▶ **Dataset entries**
--- --- ---
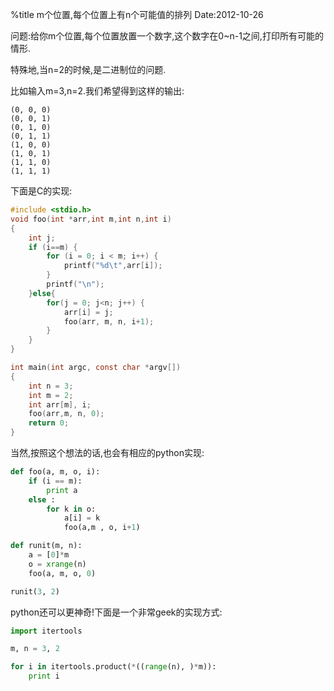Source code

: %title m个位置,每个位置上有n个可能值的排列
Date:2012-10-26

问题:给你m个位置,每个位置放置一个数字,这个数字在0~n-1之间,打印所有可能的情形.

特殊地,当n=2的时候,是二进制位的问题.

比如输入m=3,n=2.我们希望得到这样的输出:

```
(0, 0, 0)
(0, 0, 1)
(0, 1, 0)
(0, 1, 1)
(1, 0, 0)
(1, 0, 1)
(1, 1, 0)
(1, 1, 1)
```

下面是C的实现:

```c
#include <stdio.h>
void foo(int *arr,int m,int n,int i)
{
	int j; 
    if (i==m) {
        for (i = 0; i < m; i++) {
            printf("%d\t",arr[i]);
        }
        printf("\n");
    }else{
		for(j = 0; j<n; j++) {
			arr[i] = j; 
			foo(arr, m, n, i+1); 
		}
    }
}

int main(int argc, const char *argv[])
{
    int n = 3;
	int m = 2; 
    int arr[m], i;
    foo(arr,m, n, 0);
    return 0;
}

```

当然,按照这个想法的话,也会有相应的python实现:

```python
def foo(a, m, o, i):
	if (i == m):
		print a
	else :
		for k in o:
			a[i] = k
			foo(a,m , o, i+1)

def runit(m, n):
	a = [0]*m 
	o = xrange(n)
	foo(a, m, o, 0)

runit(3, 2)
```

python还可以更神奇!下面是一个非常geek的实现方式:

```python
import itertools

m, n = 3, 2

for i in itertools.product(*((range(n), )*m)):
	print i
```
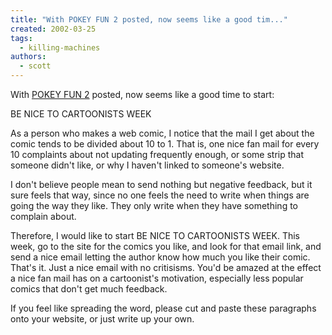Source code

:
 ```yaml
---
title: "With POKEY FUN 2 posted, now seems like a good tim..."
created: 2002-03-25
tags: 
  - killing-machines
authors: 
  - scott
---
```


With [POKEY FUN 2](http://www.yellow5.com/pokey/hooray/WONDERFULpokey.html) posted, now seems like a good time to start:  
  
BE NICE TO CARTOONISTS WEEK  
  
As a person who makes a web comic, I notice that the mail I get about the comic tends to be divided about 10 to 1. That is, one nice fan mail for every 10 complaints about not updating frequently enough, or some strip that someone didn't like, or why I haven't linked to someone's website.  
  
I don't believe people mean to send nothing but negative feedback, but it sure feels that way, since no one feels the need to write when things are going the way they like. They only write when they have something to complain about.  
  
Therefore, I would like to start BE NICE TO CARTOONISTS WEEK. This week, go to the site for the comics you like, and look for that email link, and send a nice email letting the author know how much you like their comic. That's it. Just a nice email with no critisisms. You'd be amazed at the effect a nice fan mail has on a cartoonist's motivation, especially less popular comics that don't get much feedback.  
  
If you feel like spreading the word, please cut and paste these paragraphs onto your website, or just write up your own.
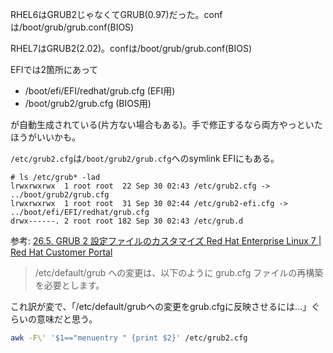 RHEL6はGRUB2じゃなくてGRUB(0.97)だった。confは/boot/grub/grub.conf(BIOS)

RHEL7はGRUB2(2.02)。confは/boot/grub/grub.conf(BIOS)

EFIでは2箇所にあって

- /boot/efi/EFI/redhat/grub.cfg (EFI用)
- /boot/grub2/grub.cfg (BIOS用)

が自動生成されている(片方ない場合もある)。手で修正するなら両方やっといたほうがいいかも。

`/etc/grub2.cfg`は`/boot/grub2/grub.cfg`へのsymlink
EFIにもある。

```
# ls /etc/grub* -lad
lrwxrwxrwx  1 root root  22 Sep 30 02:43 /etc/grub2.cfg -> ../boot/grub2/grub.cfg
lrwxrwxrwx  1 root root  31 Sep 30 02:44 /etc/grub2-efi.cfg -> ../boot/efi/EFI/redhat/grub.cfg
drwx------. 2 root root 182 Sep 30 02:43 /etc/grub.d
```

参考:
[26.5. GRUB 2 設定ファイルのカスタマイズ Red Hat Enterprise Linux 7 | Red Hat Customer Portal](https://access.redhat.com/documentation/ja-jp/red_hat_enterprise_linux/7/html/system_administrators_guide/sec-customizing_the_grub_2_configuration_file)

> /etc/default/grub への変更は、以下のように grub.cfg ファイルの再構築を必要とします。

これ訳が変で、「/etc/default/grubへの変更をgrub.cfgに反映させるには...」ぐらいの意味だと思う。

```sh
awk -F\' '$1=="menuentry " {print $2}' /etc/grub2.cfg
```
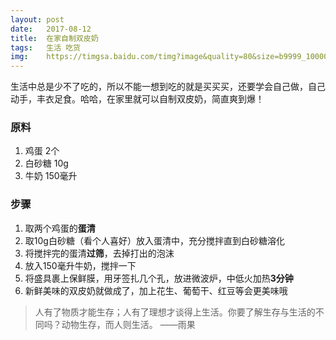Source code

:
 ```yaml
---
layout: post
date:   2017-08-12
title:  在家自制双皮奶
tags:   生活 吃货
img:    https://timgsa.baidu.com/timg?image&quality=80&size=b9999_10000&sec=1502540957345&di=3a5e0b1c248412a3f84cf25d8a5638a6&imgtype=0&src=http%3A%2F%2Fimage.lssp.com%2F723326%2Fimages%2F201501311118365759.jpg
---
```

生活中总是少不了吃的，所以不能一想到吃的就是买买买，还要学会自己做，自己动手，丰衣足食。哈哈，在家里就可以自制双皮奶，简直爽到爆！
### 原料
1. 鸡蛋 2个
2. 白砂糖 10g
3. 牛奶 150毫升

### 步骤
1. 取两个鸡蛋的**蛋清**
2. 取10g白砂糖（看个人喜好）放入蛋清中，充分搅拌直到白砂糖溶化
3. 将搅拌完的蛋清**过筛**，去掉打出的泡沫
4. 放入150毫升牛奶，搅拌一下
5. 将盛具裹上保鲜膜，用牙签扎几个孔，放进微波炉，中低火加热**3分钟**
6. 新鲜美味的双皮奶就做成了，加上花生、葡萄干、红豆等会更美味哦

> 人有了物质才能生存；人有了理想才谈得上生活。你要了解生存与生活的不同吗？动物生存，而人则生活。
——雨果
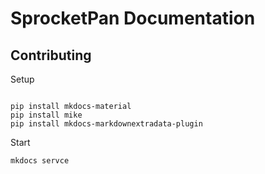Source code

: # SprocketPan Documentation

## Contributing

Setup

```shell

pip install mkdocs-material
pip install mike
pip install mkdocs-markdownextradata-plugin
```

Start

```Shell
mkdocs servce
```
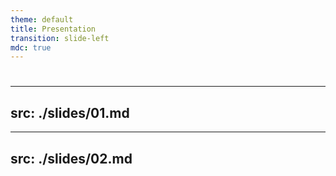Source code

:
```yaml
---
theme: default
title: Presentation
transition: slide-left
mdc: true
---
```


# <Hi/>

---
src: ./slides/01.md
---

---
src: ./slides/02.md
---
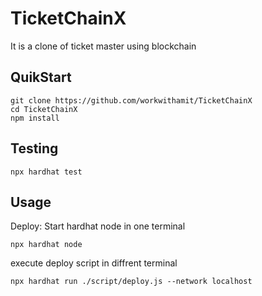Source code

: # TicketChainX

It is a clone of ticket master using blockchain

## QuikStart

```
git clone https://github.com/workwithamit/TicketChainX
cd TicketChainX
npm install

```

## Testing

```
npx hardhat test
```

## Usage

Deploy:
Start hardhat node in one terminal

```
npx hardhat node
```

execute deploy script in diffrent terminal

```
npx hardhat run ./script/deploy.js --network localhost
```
--- --- ---
▶ **Task**
Give the entries above again word for word, without any pictures.

▶ **Answer section**
Source code

: %title m个位置,每个位置上有n个可能值的排列
Date:2012-10-26

问题:给你m个位置,每个位置放置一个数字,这个数字在0~n-1之间,打印所有可能的情形.

特殊地,当n=2的时候,是二进制位的问题.

比如输入m=3,n=2.我们希望得到这样的输出:

```
(0, 0, 0)
(0, 0, 1)
(0, 1, 0)
(0, 1, 1)
(1, 0, 0)
(1, 0, 1)
(1, 1, 0)
(1, 1, 1)
```

下面是C的实现:

```c
#include <stdio.h>
void foo(int *arr,int m,int n,int i)
{
	int j; 
    if (i==m) {
        for (i = 0; i < m; i++) {
            printf("%d\t",arr[i]);
        }
        printf("\n");
    }else{
		for(j = 0; j<n; j++) {
			arr[i] = j; 
			foo(arr, m, n, i+1); 
		}
    }
}

int main(int argc, const char *argv[])
{
    int n = 3;
	int m = 2; 
    int arr[m], i;
    foo(arr,m, n, 0);
    return 0;
}

```

当然,按照这个想法的话,也会有相应的python实现:

```python
def foo(a, m, o, i):
	if (i == m):
		print a
	else :
		for k in o:
			a[i] = k
			foo(a,m , o, i+1)

def runit(m, n):
	a = [0]*m 
	o = xrange(n)
	foo(a, m, o, 0)

runit(3, 2)
```

python还可以更神奇!下面是一个非常geek的实现方式:

```python
import itertools

m, n = 3, 2

for i in itertools.product(*((range(n), )*m)):
	print i
```
Source code

:
 ```yaml
---
title: "With POKEY FUN 2 posted, now seems like a good tim..."
created: 2002-03-25
tags: 
  - killing-machines
authors: 
  - scott
---
```


With [POKEY FUN 2](http://www.yellow5.com/pokey/hooray/WONDERFULpokey.html) posted, now seems like a good time to start:  
  
BE NICE TO CARTOONISTS WEEK  
  
As a person who makes a web comic, I notice that the mail I get about the comic tends to be divided about 10 to 1. That is, one nice fan mail for every 10 complaints about not updating frequently enough, or some strip that someone didn't like, or why I haven't linked to someone's website.  
  
I don't believe people mean to send nothing but negative feedback, but it sure feels that way, since no one feels the need to write when things are going the way they like. They only write when they have something to complain about.  
  
Therefore, I would like to start BE NICE TO CARTOONISTS WEEK. This week, go to the site for the comics you like, and look for that email link, and send a nice email letting the author know how much you like their comic. That's it. Just a nice email with no critisisms. You'd be amazed at the effect a nice fan mail has on a cartoonist's motivation, especially less popular comics that don't get much feedback.  
  
If you feel like spreading the word, please cut and paste these paragraphs onto your website, or just write up your own.
 RHEL6はGRUB2じゃなくてGRUB(0.97)だった。confは/boot/grub/grub.conf(BIOS)

RHEL7はGRUB2(2.02)。confは/boot/grub/grub.conf(BIOS)

EFIでは2箇所にあって

- /boot/efi/EFI/redhat/grub.cfg (EFI用)
- /boot/grub2/grub.cfg (BIOS用)

が自動生成されている(片方ない場合もある)。手で修正するなら両方やっといたほうがいいかも。

`/etc/grub2.cfg`は`/boot/grub2/grub.cfg`へのsymlink
EFIにもある。

```
# ls /etc/grub* -lad
lrwxrwxrwx  1 root root  22 Sep 30 02:43 /etc/grub2.cfg -> ../boot/grub2/grub.cfg
lrwxrwxrwx  1 root root  31 Sep 30 02:44 /etc/grub2-efi.cfg -> ../boot/efi/EFI/redhat/grub.cfg
drwx------. 2 root root 182 Sep 30 02:43 /etc/grub.d
```

参考:
[26.5. GRUB 2 設定ファイルのカスタマイズ Red Hat Enterprise Linux 7 | Red Hat Customer Portal](https://access.redhat.com/documentation/ja-jp/red_hat_enterprise_linux/7/html/system_administrators_guide/sec-customizing_the_grub_2_configuration_file)

> /etc/default/grub への変更は、以下のように grub.cfg ファイルの再構築を必要とします。

これ訳が変で、「/etc/default/grubへの変更をgrub.cfgに反映させるには...」ぐらいの意味だと思う。

```sh
awk -F\' '$1=="menuentry " {print $2}' /etc/grub2.cfg
```
Source code

:
 ```yaml
---
layout: post
date:   2017-08-12
title:  在家自制双皮奶
tags:   生活 吃货
img:    https://timgsa.baidu.com/timg?image&quality=80&size=b9999_10000&sec=1502540957345&di=3a5e0b1c248412a3f84cf25d8a5638a6&imgtype=0&src=http%3A%2F%2Fimage.lssp.com%2F723326%2Fimages%2F201501311118365759.jpg
---
```

生活中总是少不了吃的，所以不能一想到吃的就是买买买，还要学会自己做，自己动手，丰衣足食。哈哈，在家里就可以自制双皮奶，简直爽到爆！
### 原料
1. 鸡蛋 2个
2. 白砂糖 10g
3. 牛奶 150毫升

### 步骤
1. 取两个鸡蛋的**蛋清**
2. 取10g白砂糖（看个人喜好）放入蛋清中，充分搅拌直到白砂糖溶化
3. 将搅拌完的蛋清**过筛**，去掉打出的泡沫
4. 放入150毫升牛奶，搅拌一下
5. 将盛具裹上保鲜膜，用牙签扎几个孔，放进微波炉，中低火加热**3分钟**
6. 新鲜美味的双皮奶就做成了，加上花生、葡萄干、红豆等会更美味哦

> 人有了物质才能生存；人有了理想才谈得上生活。你要了解生存与生活的不同吗？动物生存，而人则生活。
——雨果
Source code

: # SprocketPan Documentation

## Contributing

Setup

```shell

pip install mkdocs-material
pip install mike
pip install mkdocs-markdownextradata-plugin
```

Start

```Shell
mkdocs servce
```
Source code

:
```yaml
---
theme: default
title: Presentation
transition: slide-left
mdc: true
---
```


# <Hi/>

---
src: ./slides/01.md
---

---
src: ./slides/02.md
---
Source code

: # TicketChainX

It is a clone of ticket master using blockchain

## QuikStart

```
git clone https://github.com/workwithamit/TicketChainX
cd TicketChainX
npm install

```

## Testing

```
npx hardhat test
```

## Usage

Deploy:
Start hardhat node in one terminal

```
npx hardhat node
```

execute deploy script in diffrent terminal

```
npx hardhat run ./script/deploy.js --network localhost
```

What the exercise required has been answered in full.